[Plain-text document sources]
>>>>>
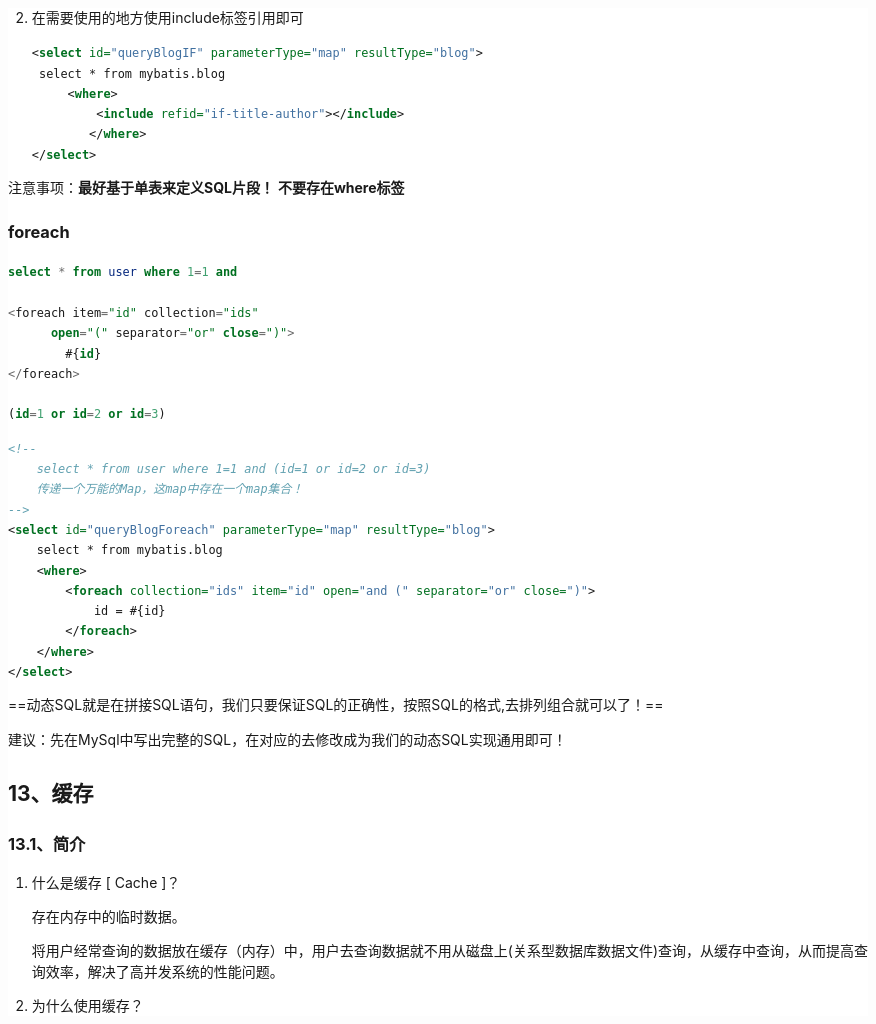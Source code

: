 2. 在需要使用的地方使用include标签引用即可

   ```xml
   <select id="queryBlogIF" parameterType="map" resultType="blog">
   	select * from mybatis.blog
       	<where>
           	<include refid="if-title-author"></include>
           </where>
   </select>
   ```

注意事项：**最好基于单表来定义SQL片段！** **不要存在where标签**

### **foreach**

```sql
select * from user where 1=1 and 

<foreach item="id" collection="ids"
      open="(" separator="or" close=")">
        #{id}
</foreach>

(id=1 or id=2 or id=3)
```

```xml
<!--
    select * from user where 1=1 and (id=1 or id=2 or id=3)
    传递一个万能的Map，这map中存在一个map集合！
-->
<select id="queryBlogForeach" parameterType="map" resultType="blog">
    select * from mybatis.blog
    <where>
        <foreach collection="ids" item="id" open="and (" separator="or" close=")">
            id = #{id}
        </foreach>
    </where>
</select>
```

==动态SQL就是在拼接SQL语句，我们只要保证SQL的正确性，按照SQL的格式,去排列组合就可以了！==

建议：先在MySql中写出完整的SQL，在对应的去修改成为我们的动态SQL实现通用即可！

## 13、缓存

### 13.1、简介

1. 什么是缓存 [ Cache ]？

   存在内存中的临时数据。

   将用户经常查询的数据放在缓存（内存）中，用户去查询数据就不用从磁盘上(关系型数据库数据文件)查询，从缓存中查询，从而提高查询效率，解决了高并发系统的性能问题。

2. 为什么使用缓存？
<<<<<
## Exercise prompt
Looking at the records above, how many lines include "close"? Please give the number and nothing more.

## Solution for this problem
2